Report each line of the entries below that includes "qquad".
┌──
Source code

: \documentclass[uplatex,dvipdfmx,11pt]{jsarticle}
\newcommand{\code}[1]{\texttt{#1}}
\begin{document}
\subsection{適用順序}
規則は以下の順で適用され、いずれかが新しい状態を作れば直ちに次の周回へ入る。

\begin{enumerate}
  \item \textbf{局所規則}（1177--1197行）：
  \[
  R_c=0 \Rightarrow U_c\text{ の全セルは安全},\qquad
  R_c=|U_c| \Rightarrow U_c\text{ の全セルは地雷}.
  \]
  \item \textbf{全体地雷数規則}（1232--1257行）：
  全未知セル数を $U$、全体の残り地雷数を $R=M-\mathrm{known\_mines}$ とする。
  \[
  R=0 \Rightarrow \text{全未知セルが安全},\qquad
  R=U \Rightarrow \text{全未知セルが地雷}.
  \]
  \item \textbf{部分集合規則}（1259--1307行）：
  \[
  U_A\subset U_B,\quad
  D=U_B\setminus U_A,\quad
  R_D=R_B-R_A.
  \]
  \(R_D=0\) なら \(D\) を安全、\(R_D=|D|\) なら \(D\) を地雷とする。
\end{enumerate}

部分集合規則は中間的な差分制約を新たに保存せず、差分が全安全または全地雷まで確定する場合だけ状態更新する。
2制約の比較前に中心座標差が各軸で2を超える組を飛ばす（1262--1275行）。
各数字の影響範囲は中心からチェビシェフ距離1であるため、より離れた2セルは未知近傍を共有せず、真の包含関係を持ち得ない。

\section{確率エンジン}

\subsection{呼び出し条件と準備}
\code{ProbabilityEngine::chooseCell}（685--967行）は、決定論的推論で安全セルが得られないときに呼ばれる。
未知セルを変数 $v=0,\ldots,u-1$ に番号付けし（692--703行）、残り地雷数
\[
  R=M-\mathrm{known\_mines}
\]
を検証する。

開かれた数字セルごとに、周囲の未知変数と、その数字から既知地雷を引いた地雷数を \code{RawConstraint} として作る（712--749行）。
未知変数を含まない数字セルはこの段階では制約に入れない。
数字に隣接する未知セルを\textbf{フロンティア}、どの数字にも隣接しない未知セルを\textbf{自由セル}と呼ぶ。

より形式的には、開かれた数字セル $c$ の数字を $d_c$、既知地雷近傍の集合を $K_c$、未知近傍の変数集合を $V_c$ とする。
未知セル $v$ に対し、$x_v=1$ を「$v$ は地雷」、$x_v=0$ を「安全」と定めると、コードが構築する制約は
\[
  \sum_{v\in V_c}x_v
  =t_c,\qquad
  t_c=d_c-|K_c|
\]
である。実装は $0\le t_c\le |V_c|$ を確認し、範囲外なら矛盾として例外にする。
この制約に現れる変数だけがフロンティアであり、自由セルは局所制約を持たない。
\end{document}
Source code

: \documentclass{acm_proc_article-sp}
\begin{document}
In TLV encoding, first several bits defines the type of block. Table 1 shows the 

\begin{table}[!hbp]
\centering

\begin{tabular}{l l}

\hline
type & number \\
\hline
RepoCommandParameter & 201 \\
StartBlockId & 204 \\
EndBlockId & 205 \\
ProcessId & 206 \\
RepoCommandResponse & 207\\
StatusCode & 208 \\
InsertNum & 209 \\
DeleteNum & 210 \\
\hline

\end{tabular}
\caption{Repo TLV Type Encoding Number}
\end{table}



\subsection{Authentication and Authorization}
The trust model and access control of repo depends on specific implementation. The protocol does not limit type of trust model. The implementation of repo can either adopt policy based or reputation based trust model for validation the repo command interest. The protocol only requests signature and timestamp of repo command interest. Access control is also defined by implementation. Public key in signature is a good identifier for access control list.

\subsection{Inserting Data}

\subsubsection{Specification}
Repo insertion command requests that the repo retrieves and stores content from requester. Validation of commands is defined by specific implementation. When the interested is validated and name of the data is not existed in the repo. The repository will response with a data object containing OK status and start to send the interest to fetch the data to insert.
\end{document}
└──
Output of the task:
  R_c=0 \Rightarrow U_c\text{ の全セルは安全},\qquad
  R=0 \Rightarrow \text{全未知セルが安全},\qquad
  =t_c,\qquad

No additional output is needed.